Ésa es una de las cosas que hacen que mi trabajo sea especial. Nunca un día es igual que otro y nunca sabes dónde puedes acabar. Al fin y al cabo es como la vida misma. Nunca sabes dónde va a terminar.
Fue hace unos domingos, en plena celebración de la misa del Domingo de Ramos. Allí, en mitad del templo, le sorprendió la muerte.
Comenzamos a hacer las maniobras de reanimación: aire y masaje, oxígeno y compresiones, un salvavidas, atado con un cabo, que pocas veces, muy pocas, agarran con fuerza, para que podamos arrastrarlos de nuevo hacia la seguridad del bote de salvamento.
De las cristaleras de aquella iglesia emanaba una luz intensa, de un día brillante, que parecían iluminar aquella escena, que infructuosamente acabábamos por dejar marchar. Después de un buen rato, sin respuesta, claudicamos y nos dimos por vencidos.
Llegados a aquí, tras decidir concluir las maniobras, la tapamos y la trasladamos a la sacristía.
Poco después me dirigí a una amiga suya para informarle de la noticia. Tras haber estado presenciando nuestra actuación, no hice sino confirmar lo que acababa de ver con sus propios ojos: su amiga había muerto.
Su gesto se torció un instante. Pude ver su dolor. Pero enseguida cambió su semblante. ¡Qué suerte ha tenido! - me dijo - Ya quisiera yo que me pasara a mí. Morir aquí y en un día tan precioso como éste...
Un par de días más tarde, esta vez fue el helicóptero el que me llevó a otro lugar bien distinto, pero en circunstancias parecidas.

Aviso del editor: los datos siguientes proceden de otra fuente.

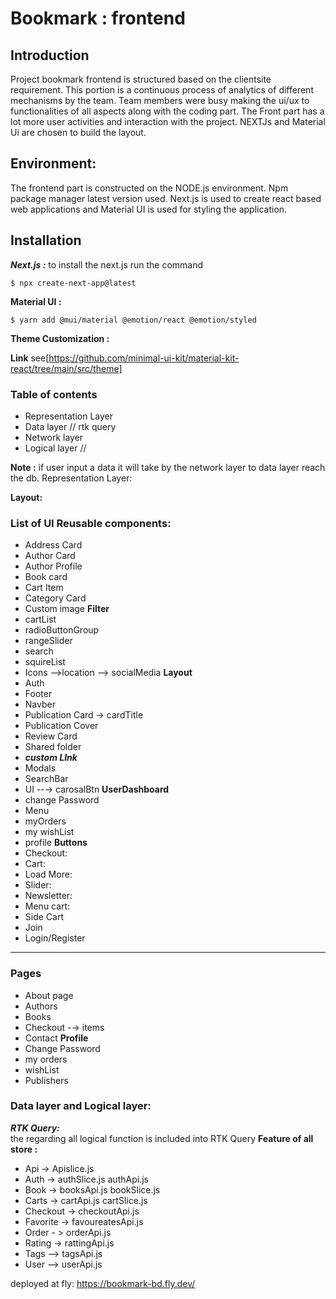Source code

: # Bookmark : frontend

## Introduction

Project bookmark frontend is structured based on the clientsite requirement. This portion is a continuous process of analytics of different mechanisms by the team. Team members were busy making the ui/ux to functionalities of all aspects along with the coding part. The Front part has a lot more user activities and interaction with the project. NEXTJs and Material Ui are chosen to build the layout.

## Environment:

The frontend part is constructed on the NODE.js environment. Npm package manager latest version used. Next.js is used to create react based web applications and Material UI is used for styling the application.

## Installation

**_Next.js :_** to install the next.js run the command

```
$ npx create-next-app@latest
```

**Material UI :**

```
$ yarn add @mui/material @emotion/react @emotion/styled
```

**Theme Customization :**

**Link** see[https://github.com/minimal-ui-kit/material-kit-react/tree/main/src/theme]

### Table of contents

- Representation Layer
- Data layer // rtk query
- Network layer
- Logical layer //

**Note :** if user input a data it will take by the network layer to data layer reach the db.
Representation Layer:

**Layout:**

### List of UI Reusable components:

- Address Card
- Author Card
- Author Profile
- Book card
- Cart Item
- Category Card
- Custom image
  **Filter**
- cartList
- radioButtonGroup
- rangeSlider
- search
- squireList
- Icons -->location
  --> socialMedia
  **Layout**
- Auth
- Footer
- Navber
- Publication Card -> cardTitle
- Publication Cover
- Review Card
- Shared folder
- **_custom LInk_**
- Modals
- SearchBar
- UI --→ carosalBtn
  **UserDashboard**
- change Password
- Menu
- myOrders
- my wishList
- profile
  **Buttons**
- Checkout:
- Cart:
- Load More:
- Slider:
- Newsletter:
- Menu cart:
- Side Cart
- Join
- Login/Register

---

### Pages

- About page
- Authors
- Books
- Checkout -→ items
- Contact
  **Profile**
- Change Password
- my orders
- wishList
- Publishers

### Data layer and Logical layer:

**_RTK Query:_**  
 the regarding all logical function is included into RTK Query
**Feature of all store :**

- Api -> Apislice.js
- Auth → authSlice.js authApi.js
- Book → booksApi.js bookSlice.js
- Carts → cartApi.js cartSlice.js
- Checkout -> checkoutApi.js
- Favorite -> favoureatesApi.js
- Order - > orderApi.js
- Rating → rattingApi.js
- Tags —> tagsApi.js
- User —> userApi.js

deployed at fly: https://bookmark-bd.fly.dev/

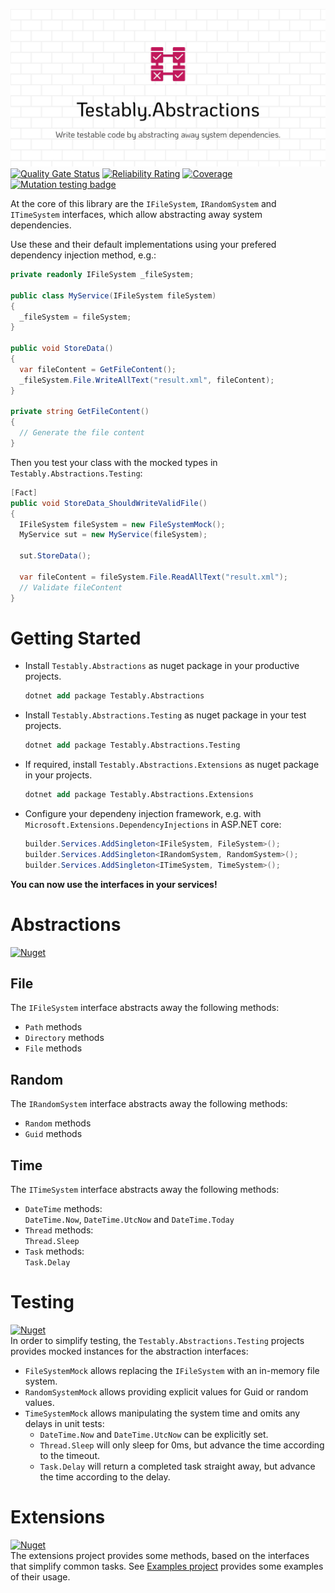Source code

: ![Testably.Abstractions](https://raw.githubusercontent.com/Testably/Testably.Abstractions/main/Docs/Images/social-preview.png)
[![Quality Gate Status](https://sonarcloud.io/api/project_badges/measure?project=Testably_Testably.Abstractions&metric=alert_status)](https://sonarcloud.io/summary/new_code?id=Testably_Testably.Abstractions)
[![Reliability Rating](https://sonarcloud.io/api/project_badges/measure?project=Testably_Testably.Abstractions&metric=reliability_rating)](https://sonarcloud.io/summary/new_code?id=Testably_Testably.Abstractions)
[![Coverage](https://sonarcloud.io/api/project_badges/measure?project=Testably_Testably.Abstractions&metric=coverage)](https://sonarcloud.io/summary/new_code?id=Testably_Testably.Abstractions)
[![Mutation testing badge](https://img.shields.io/endpoint?style=flat&url=https%3A%2F%2Fbadge-api.stryker-mutator.io%2Fgithub.com%2FTestably%2FTestably.Abstractions%2Fmain)](https://dashboard.stryker-mutator.io/reports/github.com/Testably/Testably.Abstractions/main)

At the core of this library are the `IFileSystem`, `IRandomSystem` and `ITimeSystem` interfaces, which allow abstracting away system dependencies.

Use these and their default implementations using your prefered dependency injection method, e.g.:
```csharp
private readonly IFileSystem _fileSystem;

public class MyService(IFileSystem fileSystem)
{
  _fileSystem = fileSystem;
}

public void StoreData()
{
  var fileContent = GetFileContent();
  _fileSystem.File.WriteAllText("result.xml", fileContent);
}

private string GetFileContent()
{
  // Generate the file content
}
```

Then you test your class with the mocked types in `Testably.Abstractions.Testing`:
```csharp
[Fact]
public void StoreData_ShouldWriteValidFile()
{
  IFileSystem fileSystem = new FileSystemMock();
  MyService sut = new MyService(fileSystem);

  sut.StoreData();

  var fileContent = fileSystem.File.ReadAllText("result.xml");
  // Validate fileContent
}
```

# Getting Started
- Install `Testably.Abstractions` as nuget package in your productive projects.
  ```ps
  dotnet add package Testably.Abstractions
  ```

- Install `Testably.Abstractions.Testing` as nuget package in your test projects.
  ```ps
  dotnet add package Testably.Abstractions.Testing
  ```

- If required, install `Testably.Abstractions.Extensions` as nuget package in your projects.
  ```ps
  dotnet add package Testably.Abstractions.Extensions
  ```

- Configure your dependeny injection framework, e.g. with `Microsoft.Extensions.DependencyInjections` in ASP.NET core:
  ```csharp
  builder.Services.AddSingleton<IFileSystem, FileSystem>();
  builder.Services.AddSingleton<IRandomSystem, RandomSystem>();
  builder.Services.AddSingleton<ITimeSystem, TimeSystem>();
  ```

**You can now use the interfaces in your services!**

# Abstractions
[![Nuget](https://img.shields.io/nuget/v/Testably.Abstractions)](https://www.nuget.org/packages/Testably.Abstractions)  

## File
The `IFileSystem` interface abstracts away the following methods:
- `Path` methods
- `Directory` methods
- `File` methods

## Random
The `IRandomSystem` interface abstracts away the following methods:
- `Random` methods
- `Guid` methods

## Time
The `ITimeSystem` interface abstracts away the following methods:
- `DateTime` methods:  
  `DateTime.Now`, `DateTime.UtcNow` and `DateTime.Today`
- `Thread` methods:  
  `Thread.Sleep`
- `Task` methods:  
  `Task.Delay`

# Testing
[![Nuget](https://img.shields.io/nuget/v/Testably.Abstractions.Testing)](https://www.nuget.org/packages/Testably.Abstractions.Testing)  
In order to simplify testing, the `Testably.Abstractions.Testing` projects provides mocked instances for the abstraction interfaces:
- `FileSystemMock` allows replacing the `IFileSystem` with an in-memory file system.
- `RandomSystemMock` allows providing explicit values for Guid or random values.
- `TimeSystemMock` allows manipulating the system time and omits any delays in unit tests:
  - `DateTime.Now` and `DateTime.UtcNow` can be explicitly set.
  - `Thread.Sleep` will only sleep for 0ms, but advance the time according to the timeout.
  - `Task.Delay` will return a completed task straight away, but advance the time according to the delay.

# Extensions
[![Nuget](https://img.shields.io/nuget/v/Testably.Abstractions.Extensions)](https://www.nuget.org/packages/Testably.Abstractions.Extensions)  
The extensions project provides some methods, based on the interfaces that simplify common tasks.
See [Examples project](/Docs/Examples) provides some examples of their usage.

En las pistas de tenis de un club, caía al suelo de tierra, un hombre de avanzada edad, fulminado. Su compañero de partido, su cuñado, se temía lo peor. Y así fue.
Aterrizamos muy cerca y nos dirigimos a gran velocidad al encuentro con nuestro paciente.
En las polvorientas pistas rojas de arcilla, desplegamos todo el arsenal del que dispone la Medicina moderna. Abrimos nuestro maletín, conectamos nuestro monitor y continuamos con las maniobras que ya estaban haciendo nuestros compañeros de la ambulancia. Allí estuvimos un buen rato, pero la vida, o la marcha de ella, sigue siendo un enemigo muy difícil de vencer.
Como sucede con demasiada frecuencia, sobre aquella pista de tierra batida, o sobre cualquier otra superficie, damos el todo por el todo. Nos esforzamos entrenando previamente, no queremos ser sorprendidos a contrapié. Nuestra intención es que si llega el momento, estar a la altura de lo que se nos va a exigir. Intentamos que nuestro hacer, nuestro juego, no tenga ningún error no forzado, poniéndo énfasis en lograr acertar con cada de uno de nuestros golpes.
Nadie puede reprocharnos nuestro esfuerzo, ni nuestra dedicación, para obtener los mejores resultados.
Y como inevitablemente sucede, tanto en el deporte como en la vida, cuando el rival es más fuerte, casi siempre nos acababa ganando la partida.